What we see in the ‘men are trash’ backlash is similar to that of the backlash to ‘Black Lives Matter’. The same demographic of white men, feeling hurt and fragile, because the society that they have been raised in has only ever facilitated them.

In the wake of the #MeToo movement, more and more women are feeling able to vocalise their trauma. The internet is facilitating a movement whereby women are finally feeling able to break the silence, inflicted by men, surrounding sexual abuse and harassment. The courage and the honesty of these women is remarkable, as an increasing number of women feel empowered to share their stories. The #MeToo movement is breaking down boundaries, along with the stigma surrounding sexual assault. 

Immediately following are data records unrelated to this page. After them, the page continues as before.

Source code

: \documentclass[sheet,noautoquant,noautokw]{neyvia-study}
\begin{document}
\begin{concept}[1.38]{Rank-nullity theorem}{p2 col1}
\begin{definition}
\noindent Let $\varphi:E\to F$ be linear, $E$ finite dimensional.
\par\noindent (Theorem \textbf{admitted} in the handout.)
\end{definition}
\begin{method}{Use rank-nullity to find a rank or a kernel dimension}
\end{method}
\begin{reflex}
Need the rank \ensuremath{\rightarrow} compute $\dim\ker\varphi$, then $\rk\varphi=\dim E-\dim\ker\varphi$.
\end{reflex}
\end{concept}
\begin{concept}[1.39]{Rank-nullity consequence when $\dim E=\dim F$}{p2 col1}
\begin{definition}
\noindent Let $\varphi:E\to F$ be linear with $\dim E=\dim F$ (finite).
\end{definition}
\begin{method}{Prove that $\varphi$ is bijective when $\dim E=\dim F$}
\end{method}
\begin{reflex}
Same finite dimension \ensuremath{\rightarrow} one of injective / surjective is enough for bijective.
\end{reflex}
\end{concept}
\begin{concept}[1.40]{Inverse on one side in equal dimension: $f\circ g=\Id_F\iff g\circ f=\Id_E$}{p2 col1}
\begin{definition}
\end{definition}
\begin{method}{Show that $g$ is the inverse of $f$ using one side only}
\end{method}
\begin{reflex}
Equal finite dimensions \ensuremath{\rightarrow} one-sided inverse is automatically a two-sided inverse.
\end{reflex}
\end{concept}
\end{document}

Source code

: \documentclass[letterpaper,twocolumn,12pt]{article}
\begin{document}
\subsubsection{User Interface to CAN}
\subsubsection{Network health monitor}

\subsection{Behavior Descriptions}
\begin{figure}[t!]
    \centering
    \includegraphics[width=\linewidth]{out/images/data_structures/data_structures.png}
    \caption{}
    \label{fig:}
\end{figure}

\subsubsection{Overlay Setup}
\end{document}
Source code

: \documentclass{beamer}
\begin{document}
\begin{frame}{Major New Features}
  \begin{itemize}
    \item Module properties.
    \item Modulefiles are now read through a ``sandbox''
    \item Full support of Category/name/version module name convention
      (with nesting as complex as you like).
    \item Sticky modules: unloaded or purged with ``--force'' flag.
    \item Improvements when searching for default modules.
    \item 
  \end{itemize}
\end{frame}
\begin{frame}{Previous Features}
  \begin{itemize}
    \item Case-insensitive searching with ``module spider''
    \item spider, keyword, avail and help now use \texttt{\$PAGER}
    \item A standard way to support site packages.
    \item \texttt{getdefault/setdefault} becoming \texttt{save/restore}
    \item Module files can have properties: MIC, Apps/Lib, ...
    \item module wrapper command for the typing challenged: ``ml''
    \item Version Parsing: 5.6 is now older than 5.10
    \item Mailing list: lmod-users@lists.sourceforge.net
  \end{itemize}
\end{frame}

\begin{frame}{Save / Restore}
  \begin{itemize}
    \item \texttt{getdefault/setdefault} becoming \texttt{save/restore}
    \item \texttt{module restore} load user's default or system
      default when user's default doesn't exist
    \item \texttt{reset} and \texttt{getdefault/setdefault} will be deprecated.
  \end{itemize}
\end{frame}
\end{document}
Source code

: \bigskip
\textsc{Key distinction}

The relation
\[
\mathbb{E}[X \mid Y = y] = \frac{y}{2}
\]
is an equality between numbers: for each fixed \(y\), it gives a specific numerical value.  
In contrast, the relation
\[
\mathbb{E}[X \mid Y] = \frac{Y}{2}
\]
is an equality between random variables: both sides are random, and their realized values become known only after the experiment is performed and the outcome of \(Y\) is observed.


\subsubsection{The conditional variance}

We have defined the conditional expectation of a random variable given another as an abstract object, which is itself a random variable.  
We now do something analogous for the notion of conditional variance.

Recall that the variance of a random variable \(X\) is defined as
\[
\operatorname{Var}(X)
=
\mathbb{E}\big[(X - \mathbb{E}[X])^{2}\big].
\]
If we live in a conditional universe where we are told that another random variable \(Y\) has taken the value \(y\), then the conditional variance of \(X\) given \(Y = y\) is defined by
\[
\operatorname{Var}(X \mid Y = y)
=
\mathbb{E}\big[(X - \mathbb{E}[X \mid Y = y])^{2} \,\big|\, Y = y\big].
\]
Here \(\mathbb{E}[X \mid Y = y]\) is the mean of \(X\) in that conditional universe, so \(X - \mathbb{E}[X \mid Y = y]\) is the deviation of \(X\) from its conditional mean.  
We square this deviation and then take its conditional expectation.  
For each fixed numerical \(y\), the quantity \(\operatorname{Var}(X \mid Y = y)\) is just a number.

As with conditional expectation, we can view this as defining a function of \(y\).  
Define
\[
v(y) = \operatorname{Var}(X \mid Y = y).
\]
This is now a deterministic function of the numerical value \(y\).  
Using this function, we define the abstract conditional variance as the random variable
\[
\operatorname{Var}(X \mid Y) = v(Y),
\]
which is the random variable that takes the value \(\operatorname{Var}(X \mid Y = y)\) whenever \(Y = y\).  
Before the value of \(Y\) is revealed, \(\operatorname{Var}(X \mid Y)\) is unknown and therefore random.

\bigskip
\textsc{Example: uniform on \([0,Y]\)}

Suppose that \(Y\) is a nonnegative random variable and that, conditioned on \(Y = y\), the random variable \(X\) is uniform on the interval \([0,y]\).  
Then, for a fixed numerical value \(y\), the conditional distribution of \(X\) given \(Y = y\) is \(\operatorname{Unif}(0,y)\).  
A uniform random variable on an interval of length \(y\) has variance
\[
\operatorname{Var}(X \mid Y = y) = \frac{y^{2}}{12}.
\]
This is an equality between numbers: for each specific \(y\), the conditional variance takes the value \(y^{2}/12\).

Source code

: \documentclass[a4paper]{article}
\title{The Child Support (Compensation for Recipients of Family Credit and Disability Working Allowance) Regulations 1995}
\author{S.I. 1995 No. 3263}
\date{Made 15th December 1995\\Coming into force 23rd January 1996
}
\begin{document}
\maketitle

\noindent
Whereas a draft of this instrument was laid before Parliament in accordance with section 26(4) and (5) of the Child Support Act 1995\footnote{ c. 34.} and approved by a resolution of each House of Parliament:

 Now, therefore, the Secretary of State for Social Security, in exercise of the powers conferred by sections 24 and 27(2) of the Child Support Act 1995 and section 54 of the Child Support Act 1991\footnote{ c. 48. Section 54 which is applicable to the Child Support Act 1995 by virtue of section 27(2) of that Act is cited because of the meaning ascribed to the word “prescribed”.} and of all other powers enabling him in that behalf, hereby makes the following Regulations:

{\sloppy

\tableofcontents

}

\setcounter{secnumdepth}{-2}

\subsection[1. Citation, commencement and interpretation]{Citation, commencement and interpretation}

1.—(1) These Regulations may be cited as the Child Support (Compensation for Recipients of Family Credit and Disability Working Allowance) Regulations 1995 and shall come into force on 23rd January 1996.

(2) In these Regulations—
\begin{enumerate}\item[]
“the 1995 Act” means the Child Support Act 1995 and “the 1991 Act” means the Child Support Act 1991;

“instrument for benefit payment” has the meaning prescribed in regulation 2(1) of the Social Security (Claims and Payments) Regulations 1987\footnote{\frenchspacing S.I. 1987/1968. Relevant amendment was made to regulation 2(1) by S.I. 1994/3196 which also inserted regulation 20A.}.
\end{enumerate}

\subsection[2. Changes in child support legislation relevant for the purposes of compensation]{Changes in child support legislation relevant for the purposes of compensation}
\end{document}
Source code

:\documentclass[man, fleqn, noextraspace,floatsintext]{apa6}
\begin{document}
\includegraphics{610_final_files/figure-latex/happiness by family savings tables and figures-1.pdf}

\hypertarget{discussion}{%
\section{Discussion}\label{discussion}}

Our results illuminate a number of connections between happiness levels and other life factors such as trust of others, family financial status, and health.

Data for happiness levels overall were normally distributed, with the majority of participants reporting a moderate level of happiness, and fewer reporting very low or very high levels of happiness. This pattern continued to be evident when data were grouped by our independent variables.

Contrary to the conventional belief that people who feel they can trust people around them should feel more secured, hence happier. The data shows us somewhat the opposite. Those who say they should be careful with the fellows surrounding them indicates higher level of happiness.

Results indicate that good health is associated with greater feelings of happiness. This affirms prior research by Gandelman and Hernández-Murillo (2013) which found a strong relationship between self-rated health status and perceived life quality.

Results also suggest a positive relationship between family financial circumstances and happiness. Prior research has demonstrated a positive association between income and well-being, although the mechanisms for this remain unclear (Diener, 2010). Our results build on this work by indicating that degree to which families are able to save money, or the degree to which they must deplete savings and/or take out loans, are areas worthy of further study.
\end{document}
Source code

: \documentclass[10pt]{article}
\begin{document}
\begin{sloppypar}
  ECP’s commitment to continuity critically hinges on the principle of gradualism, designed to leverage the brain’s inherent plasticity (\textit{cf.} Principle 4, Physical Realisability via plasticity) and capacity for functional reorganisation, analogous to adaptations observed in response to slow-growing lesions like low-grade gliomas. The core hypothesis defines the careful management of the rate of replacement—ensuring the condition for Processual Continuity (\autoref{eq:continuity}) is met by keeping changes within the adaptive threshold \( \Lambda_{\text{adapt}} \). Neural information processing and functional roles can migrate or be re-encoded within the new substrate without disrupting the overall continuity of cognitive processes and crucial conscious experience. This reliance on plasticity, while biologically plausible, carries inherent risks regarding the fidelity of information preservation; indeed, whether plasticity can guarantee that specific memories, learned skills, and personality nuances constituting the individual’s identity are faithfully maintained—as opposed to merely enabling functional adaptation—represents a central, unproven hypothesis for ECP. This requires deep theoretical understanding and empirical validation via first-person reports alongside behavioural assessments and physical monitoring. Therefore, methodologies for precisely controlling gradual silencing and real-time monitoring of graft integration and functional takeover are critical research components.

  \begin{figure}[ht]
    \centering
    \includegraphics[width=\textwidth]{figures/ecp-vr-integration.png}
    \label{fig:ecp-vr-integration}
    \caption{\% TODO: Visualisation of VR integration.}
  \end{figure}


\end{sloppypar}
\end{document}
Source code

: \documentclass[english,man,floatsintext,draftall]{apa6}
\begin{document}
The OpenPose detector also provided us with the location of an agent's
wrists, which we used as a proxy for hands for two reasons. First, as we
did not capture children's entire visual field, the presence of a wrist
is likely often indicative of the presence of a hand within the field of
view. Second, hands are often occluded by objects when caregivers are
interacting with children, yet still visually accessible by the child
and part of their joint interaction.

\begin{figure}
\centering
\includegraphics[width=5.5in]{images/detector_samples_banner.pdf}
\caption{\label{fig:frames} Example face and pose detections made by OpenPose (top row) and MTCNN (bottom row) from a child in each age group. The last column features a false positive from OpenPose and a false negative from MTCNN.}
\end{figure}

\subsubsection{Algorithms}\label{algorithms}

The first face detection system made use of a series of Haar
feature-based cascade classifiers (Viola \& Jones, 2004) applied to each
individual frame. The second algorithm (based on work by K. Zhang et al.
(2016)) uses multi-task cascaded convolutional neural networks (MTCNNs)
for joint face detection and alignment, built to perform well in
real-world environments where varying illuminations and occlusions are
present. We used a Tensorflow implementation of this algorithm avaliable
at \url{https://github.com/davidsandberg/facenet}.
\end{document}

When a man’s reaction to a sexual assault story is a defensive, ‘but not all men are like that’, scepticism seems more appropriate than sympathy. 

The world is a terrifying place, particularly for women, and the mobilisation against abhorrent male behaviour that has taken place across social media recently, is a necessity if we ever want to see any form of palpable change. The Twitter thread, ‘if men had a 9pm curfew’, does much to illuminate the total fear that women live in day to day, as a direct result of men. These arguments, stories and movements are facilitating change, not hate speech. 

The need for change against systems that facilitate sexual assault, violence and harassment is imperative. The need for a female voice is essential. Maybe it is polarising to refer to half the population as trash, but is it more polarising than centuries of systematic oppression?